タンパク質、炭水化物、脂質、ビタミン、ミネラルは五大栄養素と呼ばれる。
カロリー収支に気をつけることがまず第一に大切で、その上で、必要な栄養素を確保できる内容を考えたいところだ。まずは食生活を整えて、その上で足りない栄養素があれば、プロテインやビタミン類のサプリメントを活用すると良いだろう。

回避法!

自分に必要なタンパク質量を知りつつ、他の栄養素にも目を向ける

すずき・まさし
1980年12月4日生まれ。福島県出身。株式会社THINKフィットネス勤務。ゴールドジム事業部、トレーニング研究所所長。
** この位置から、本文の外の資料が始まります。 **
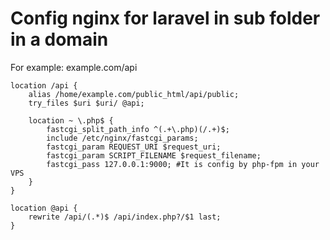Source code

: # Config nginx for laravel in sub folder in a domain 
For example: example.com/api
```
location /api {
	alias /home/example.com/public_html/api/public;
	try_files $uri $uri/ @api;

	location ~ \.php$ {
		fastcgi_split_path_info ^(.+\.php)(/.+)$;
		include /etc/nginx/fastcgi_params;
		fastcgi_param REQUEST_URI $request_uri;
		fastcgi_param SCRIPT_FILENAME $request_filename;      
		fastcgi_pass 127.0.0.1:9000; #It is config by php-fpm in your VPS
	}
}

location @api {
	rewrite /api/(.*)$ /api/index.php?/$1 last;
}
```
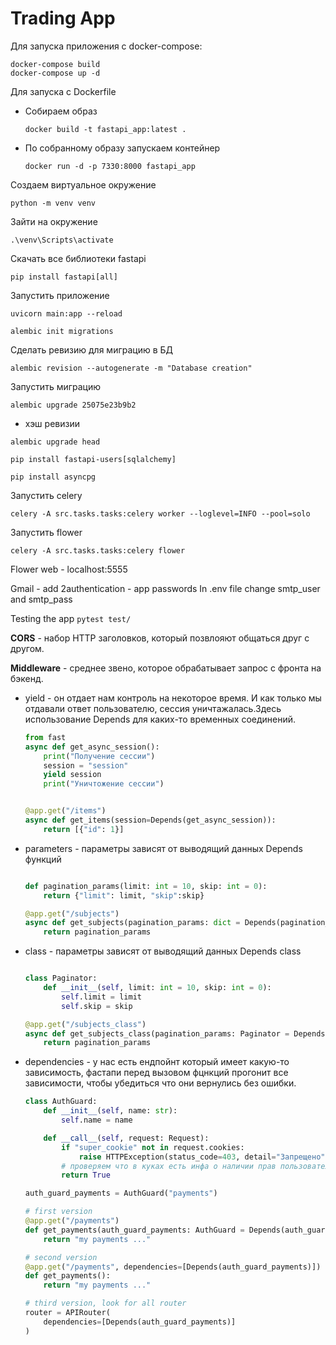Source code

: # Trading App

Для запуска приложения с docker-compose:

```
docker-compose build
docker-compose up -d
```

Для запуска с Dockerfile

- Собираем образ
  ```
  docker build -t fastapi_app:latest .
  ```
- По собранному образу запускаем контейнер
  ```
  docker run -d -p 7330:8000 fastapi_app
  ```

Создаем виртуальное окружение

```
python -m venv venv
```

Зайти на окружение

```
.\venv\Scripts\activate
```

Скачать все библиотеки fastapi

```
pip install fastapi[all]
```

Запустить приложение

```
uvicorn main:app --reload
```

```
alembic init migrations
```

Сделать ревизию для миграцию в БД

```
alembic revision --autogenerate -m "Database creation"
```

Запустить миграцию

```
alembic upgrade 25075e23b9b2
```

- хэш ревизии

```
alembic upgrade head
```

```
pip install fastapi-users[sqlalchemy]
```

```
pip install asyncpg
```

Запустить celery

```
celery -A src.tasks.tasks:celery worker --loglevel=INFO --pool=solo
```

Запустить flower

```
celery -A src.tasks.tasks:celery flower
```

Flower web - localhost:5555

Gmail - add 2authentication - app passwords
In .env file change smtp_user and smtp_pass

Testing the app
`pytest test/`

**CORS** - набор HTTP заголовков, который позвлояют общаться друг с другом.

**Middleware** - среднее звено, которое обрабатывает запрос с фронта на бэкенд.

- yield - он отдает нам контроль на некоторое время. И как только мы отдавали ответ пользователю, сессия уничтажалась.Здесь использование Depends для каких-то временных соединений.

  ```python
  from fast
  async def get_async_session():
      print("Получение сессии")
      session = "session"
      yield session
      print("Уничтожение сессии")


  @app.get("/items")
  async def get_items(session=Depends(get_async_session)):
      return [{"id": 1}]
  ```

- parameters - параметры зависят от выводящий данных Depends функций

  ```python

  def pagination_params(limit: int = 10, skip: int = 0):
      return {"limit": limit, "skip":skip}

  @app.get("/subjects")
  async def get_subjects(pagination_params: dict = Depends(pagination_params)):
      return pagination_params
  ```

- class - параметры зависят от выводящий данных Depends class

  ```python

  class Paginator:
      def __init__(self, limit: int = 10, skip: int = 0):
          self.limit = limit
          self.skip = skip

  @app.get("/subjects_class")
  async def get_subjects_class(pagination_params: Paginator = Depends(Paginator)):
      return pagination_params
  ```

- dependencies - у нас есть ендпойнт который имеет какую-то зависимость, фастапи перед вызовом фцнкций прогонит все зависимости, чтобы убедиться что они вернулись без ошибки.

  ```python
  class AuthGuard:
      def __init__(self, name: str):
          self.name = name

      def __call__(self, request: Request):
          if "super_cookie" not in request.cookies:
              raise HTTPException(status_code=403, detail="Запрещено")
          # проверяем что в куках есть инфа о наличии прав пользователя
          return True

  auth_guard_payments = AuthGuard("payments")

  # first version
  @app.get("/payments")
  def get_payments(auth_guard_payments: AuthGuard = Depends(auth_guard_payments)):
      return "my payments ..."

  # second version
  @app.get("/payments", dependencies=[Depends(auth_guard_payments)])
  def get_payments():
      return "my payments ..."

  # third version, look for all router
  router = APIRouter(
      dependencies=[Depends(auth_guard_payments)]
  )
  ```
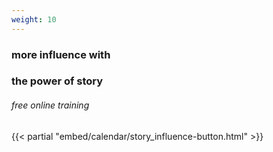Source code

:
 ```yaml
---
weight: 10
---
```


### more influence with
### the power of story
###### free online training
{{< partial "embed/calendar/story_influence-button.html" >}}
2010~2019年日本選手権9連覇。2016年IFBB世界選手権ボディビル80kg以下級優勝。現在トレーナーとしては主にアスリートやボディビル競技者のトレーニング、栄養指導にあたる。他にもアスレティックトレーナーや理学療法士に対して身体の原理原則をいかにトレーニングに落とし込むかといった指導にも携わる。

もとはし・なおと
1982年11月1日生まれ。埼玉県出身。AthleteBody.jpで活動中のパーソナルトレーナー。トレーナー歴17年であり、ここ10年は体組成改善に専門で取り組む。特にここ5年はボディビルやフィジークといった競技者のクライアントを多く指導している。久野圭一選手や昨年の日本クラス別で活躍した藤井貫太郎選手も指導を受け、指導前後の変貌振りがSNSで話題となった。